**Your task**
Every entry below must be transcribed exactly, with no line missing.

**Raw data**

------------------------------------------------------------------------

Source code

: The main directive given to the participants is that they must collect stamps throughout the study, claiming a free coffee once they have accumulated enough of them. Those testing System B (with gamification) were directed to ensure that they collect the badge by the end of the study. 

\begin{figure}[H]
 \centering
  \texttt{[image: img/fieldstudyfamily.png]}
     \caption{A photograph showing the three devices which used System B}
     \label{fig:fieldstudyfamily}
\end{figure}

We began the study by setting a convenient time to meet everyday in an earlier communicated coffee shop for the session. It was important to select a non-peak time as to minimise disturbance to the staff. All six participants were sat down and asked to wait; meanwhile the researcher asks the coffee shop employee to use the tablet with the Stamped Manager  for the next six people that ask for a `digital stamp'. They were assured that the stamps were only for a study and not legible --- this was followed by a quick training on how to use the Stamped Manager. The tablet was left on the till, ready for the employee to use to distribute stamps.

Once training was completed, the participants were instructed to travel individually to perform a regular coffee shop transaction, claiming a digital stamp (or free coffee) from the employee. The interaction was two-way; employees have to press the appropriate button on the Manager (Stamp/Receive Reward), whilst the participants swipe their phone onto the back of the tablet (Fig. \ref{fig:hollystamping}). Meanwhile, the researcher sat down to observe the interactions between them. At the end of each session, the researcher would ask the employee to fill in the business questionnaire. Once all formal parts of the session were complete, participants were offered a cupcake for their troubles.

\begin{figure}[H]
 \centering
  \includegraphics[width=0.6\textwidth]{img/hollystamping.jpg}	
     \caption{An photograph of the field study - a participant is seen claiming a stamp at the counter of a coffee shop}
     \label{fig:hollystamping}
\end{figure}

------------------------------------------------------------------------

**Answer box**
Source code

: The main directive given to the participants is that they must collect stamps throughout the study, claiming a free coffee once they have accumulated enough of them. Those testing System B (with gamification) were directed to ensure that they collect the badge by the end of the study. 

\begin{figure}[H]
 \centering
  \texttt{[image: img/fieldstudyfamily.png]}
     \caption{A photograph showing the three devices which used System B}
     \label{fig:fieldstudyfamily}
\end{figure}

We began the study by setting a convenient time to meet everyday in an earlier communicated coffee shop for the session. It was important to select a non-peak time as to minimise disturbance to the staff. All six participants were sat down and asked to wait; meanwhile the researcher asks the coffee shop employee to use the tablet with the Stamped Manager  for the next six people that ask for a `digital stamp'. They were assured that the stamps were only for a study and not legible --- this was followed by a quick training on how to use the Stamped Manager. The tablet was left on the till, ready for the employee to use to distribute stamps.

Once training was completed, the participants were instructed to travel individually to perform a regular coffee shop transaction, claiming a digital stamp (or free coffee) from the employee. The interaction was two-way; employees have to press the appropriate button on the Manager (Stamp/Receive Reward), whilst the participants swipe their phone onto the back of the tablet (Fig. \ref{fig:hollystamping}). Meanwhile, the researcher sat down to observe the interactions between them. At the end of each session, the researcher would ask the employee to fill in the business questionnaire. Once all formal parts of the session were complete, participants were offered a cupcake for their troubles.

\begin{figure}[H]
 \centering
  \includegraphics[width=0.6\textwidth]{img/hollystamping.jpg}	
     \caption{An photograph of the field study - a participant is seen claiming a stamp at the counter of a coffee shop}
     \label{fig:hollystamping}
\end{figure}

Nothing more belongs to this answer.